Et pour tout dire, les vedettes qui opèrent en Europe sont les cibles de choix de leurs adversaires sur les terrains d’Afrique, lors d’une CAN. Pour cette seule raison, la CAF ne devrait pas désigner le meilleur footballeur africain de l’année pour les performances montrées sur d’autres cieux. Le meilleur doit être vu à l’œuvre sur les terrains africains, ou sur leurs performances sur les deux. On se demande si Mohamed Salah sera placé à la même enseigne que l’année passée par rapport à Sadjo Manè, cette année, rien que pour ce qu’ils ont produit lors de cette CAN…

On l’a toujours dit, la FEGUIFOOT et le Ministère des Sports ne sont pas composés que de gens qui servent du football, il y a aussi des personnes qui se servent de lui. Voilà la raison pour laquelle rien ne se développe que le football, et il se développe mal. Il y a trop de ‘’nèm-nèm’’.

Y a-t-il un directeur technique national digne du nom ? Y a-t-il des centres de formation dignes du nom ? Le choix des joueurs et de l’encadrement est-il rationnel et judicieux ?

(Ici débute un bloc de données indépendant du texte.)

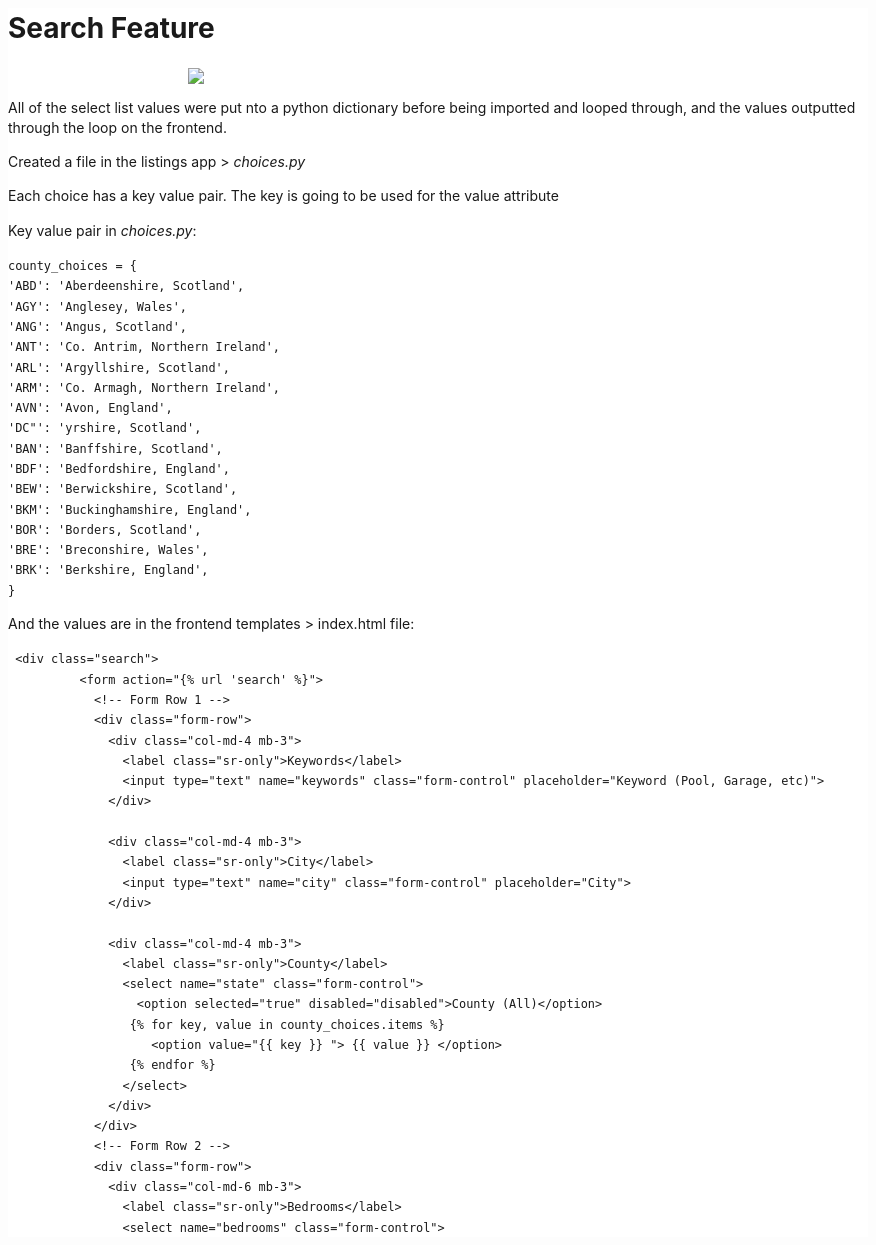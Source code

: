 # Search Feature 

<img src="https://i.imgur.com/WKZig24.png" style="width: 500px; display:block; margin: 0 auto;">

All of the select list values were put nto a python dictionary before being imported and looped through, and the values outputted through the loop on the frontend. 

Created a file in the listings app > *choices.py*

Each choice has a key value pair. The key is going to be used for the value attribute

Key value pair in *choices.py*:

```
county_choices = {
'ABD': 'Aberdeenshire, Scotland',
'AGY': 'Anglesey, Wales',
'ANG': 'Angus, Scotland',
'ANT': 'Co. Antrim, Northern Ireland',
'ARL': 'Argyllshire, Scotland',
'ARM': 'Co. Armagh, Northern Ireland',
'AVN': 'Avon, England',
'DC"': 'yrshire, Scotland',
'BAN': 'Banffshire, Scotland',
'BDF': 'Bedfordshire, England',
'BEW': 'Berwickshire, Scotland',
'BKM': 'Buckinghamshire, England',
'BOR': 'Borders, Scotland',
'BRE': 'Breconshire, Wales',
'BRK': 'Berkshire, England',
}
```

And the values are in the frontend templates > index.html file: 

```
 <div class="search">
          <form action="{% url 'search' %}">
            <!-- Form Row 1 -->
            <div class="form-row">
              <div class="col-md-4 mb-3">
                <label class="sr-only">Keywords</label>
                <input type="text" name="keywords" class="form-control" placeholder="Keyword (Pool, Garage, etc)">
              </div>

              <div class="col-md-4 mb-3">
                <label class="sr-only">City</label>
                <input type="text" name="city" class="form-control" placeholder="City">
              </div>

              <div class="col-md-4 mb-3">
                <label class="sr-only">County</label>
                <select name="state" class="form-control">
                  <option selected="true" disabled="disabled">County (All)</option>
                 {% for key, value in county_choices.items %}
                    <option value="{{ key }} "> {{ value }} </option>
                 {% endfor %}
                </select>
              </div>
            </div>
            <!-- Form Row 2 -->
            <div class="form-row">
              <div class="col-md-6 mb-3">
                <label class="sr-only">Bedrooms</label>
                <select name="bedrooms" class="form-control">
```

Ce Syli National n’a pas l’étoffe du Syli des Titi, Salam, Mohamed Sylla Oféi de 2004 à 2008, qui n’avait pas aussi l’étoffe du Syli des années 70, celui des Papa Camara, Petit Sory, Chérif Souleymane, Njo Léa…, mais qui n’avait jamais remporté la Coupe d’Afrique des Nations. Exiger donc de ce Syli efféminé et émasculé, hétéroclite, sans trompe, sans défense, sans inspiration, qui n’a, à aucun moment de la rencontre, pris les initiatives du jeu face aux Algériens, se contentant plutôt de jouer au rythme de l’adversaire, perdant presque toutes les balles au milieu et jouant à reculons en revenant sans cesse en arrière, c’est lui demander la lune, surtout si tout était basé sur une sorte d’arnaque, dans laquelle et selon la rumeur persistante, le sélectionné doit payer une ‘’dîme de sélection’’. Le constat est amer, quand on voit que les joueurs qui ont mouillé le maillot lors des éliminatoires ont été écartés au profit des nouvelles figures qui ne connaissent même pas l’hymne guinéen… ouf ! Que dire, en plus, de la manière dont Paul Put a été engagé, va-t-il servir de fusible !

La FEGUIFOOT et le Ministère des Sports ont des choses à raconter. Rendez maintenant le football aux anciens footballeurs, puisque les politiques et les bureaucrates ont montré leur limite et leur carence

Tant que le milieu du football guinéen n’est pas assaini, le signe indien le poursuivra. Il n’est pas superflu de dire, n’en déplaise, que les responsables politiques les plus en vue sont aussi les plus nuisibles au football guinéen soit par leur laxisme, soit par leur manque de vision et qui veulent imposer leur idée.

L’Etat guinéen qui se saigne pour mettre les footballeurs dans les conditions les plus favorables est aussi malvoyant. Comment débourser galamment des millions à chaque compétition et laisser le tout à la gestion fantaisiste des gens qui ne cherchent qu’à se servir, sans exiger des comptes !

Science sans conscience n’est que ruine du contribuable.